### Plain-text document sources
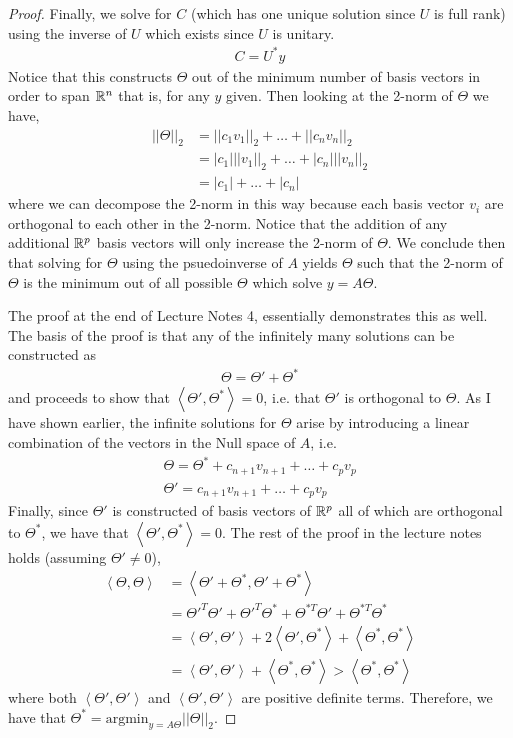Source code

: \documentclass{article}
\begin{document}
\begin{proof}
    Finally, we solve for $C$ (which has one unique solution since $U$ is full
    rank) using the inverse of $U$ which exists since $U$ is
    unitary. 
    \begin{gather*}
        C = U^*y
    \end{gather*}
    Notice that this constructs $\Theta$ out of the minimum number of basis
    vectors in order to span $\mathbb{R}^{n}$ that is, for any $y$ given. Then looking at
    the 2-norm of $\Theta$ we have, 
    \begin{align*}
        ||\Theta||_2 &= ||c_1v_1||_2 + \ldots + ||c_nv_n||_2\\
         &= |c_1|||v_1||_2 + \ldots + |c_n|||v_n||_2\\
         &= |c_1| + \ldots + |c_n|
    \end{align*}
    where we can decompose the 2-norm in this way because each basis vector
    $v_i$ are orthogonal to each other in the 2-norm. Notice that the addition
    of any additional $\mathbb{R}^{p}$ basis vectors will only increase the 2-norm of
    $\Theta$. We conclude then that solving for $\Theta$ using the psuedoinverse
    of $A$ yields $\Theta$ such that the 2-norm of $\Theta$ is the minimum out
    of all possible $\Theta$ which solve $y=A\Theta$. 

    The proof at the end of Lecture Notes 4, essentially demonstrates this as
    well. The basis of the proof is that any of the infinitely many solutions
    can be constructed as
    \begin{gather*}
        \Theta = \Theta' + \Theta^*
    \end{gather*}
    and proceeds to show that $\left<\Theta', \Theta^*\right> = 0$, i.e. that
    $\Theta'$ is orthogonal to $\Theta$. As I have shown earlier, the infinite
    solutions for $\Theta$ arise by introducing a linear combination of the
    vectors in the Null space of $A$, i.e.
    \begin{gather*}
        \Theta = \Theta^* + c_{n+1}v_{n+1} + \ldots + c_pv_p\\
        \Theta' = c_{n+1}v_{n+1} + \ldots + c_pv_p
    \end{gather*}
    Finally, since $\Theta'$ is constructed of basis vectors of $\mathbb{R}^p$ all of
    which are orthogonal to $\Theta^*$, we have that
    $\left<\Theta',\Theta^*\right> = 0$. The rest of the proof in the lecture
    notes holds (assuming $\Theta' \ne 0$), 
    \begin{align*}
        \left<\Theta, \Theta\right> &=
        \left<\Theta'+\Theta^*,\Theta'+\Theta^*\right>\\
        &= \Theta'^T\Theta' + \Theta'^T\Theta^* + \Theta^{*T}\Theta' +
        \Theta^{*T}\Theta^*\\
        &= \left<\Theta',\Theta'\right> + 2\left<\Theta',\Theta^*\right> +
        \left<\Theta^*, \Theta^*\right>\\
        &= \left<\Theta',\Theta'\right> + \left<\Theta^*,\Theta^*\right> > \left<\Theta^*,\Theta^*\right>
    \end{align*}
    where both $\left<\Theta', \Theta'\right>$ and $\left<\Theta',
    \Theta'\right>$ are positive definite terms. Therefore, we have that
    $\Theta^* = \text{argmin}_{y=A\Theta}||\Theta||_2$. 


\end{proof}
\end{document}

### Aim of the exercise
Could the lines from the first entry through the line that contains "The proof at" be copied exactly, with all pictures left out?

### Output
Source code

: \documentclass{article}
\begin{document}
\begin{proof}
    Finally, we solve for $C$ (which has one unique solution since $U$ is full
    rank) using the inverse of $U$ which exists since $U$ is
    unitary. 
    \begin{gather*}
        C = U^*y
    \end{gather*}
    Notice that this constructs $\Theta$ out of the minimum number of basis
    vectors in order to span $\mathbb{R}^{n}$ that is, for any $y$ given. Then looking at
    the 2-norm of $\Theta$ we have, 
    \begin{align*}
        ||\Theta||_2 &= ||c_1v_1||_2 + \ldots + ||c_nv_n||_2\\
         &= |c_1|||v_1||_2 + \ldots + |c_n|||v_n||_2\\
         &= |c_1| + \ldots + |c_n|
    \end{align*}
    where we can decompose the 2-norm in this way because each basis vector
    $v_i$ are orthogonal to each other in the 2-norm. Notice that the addition
    of any additional $\mathbb{R}^{p}$ basis vectors will only increase the 2-norm of
    $\Theta$. We conclude then that solving for $\Theta$ using the psuedoinverse
    of $A$ yields $\Theta$ such that the 2-norm of $\Theta$ is the minimum out
    of all possible $\Theta$ which solve $y=A\Theta$. 

    The proof at the end of Lecture Notes 4, essentially demonstrates this as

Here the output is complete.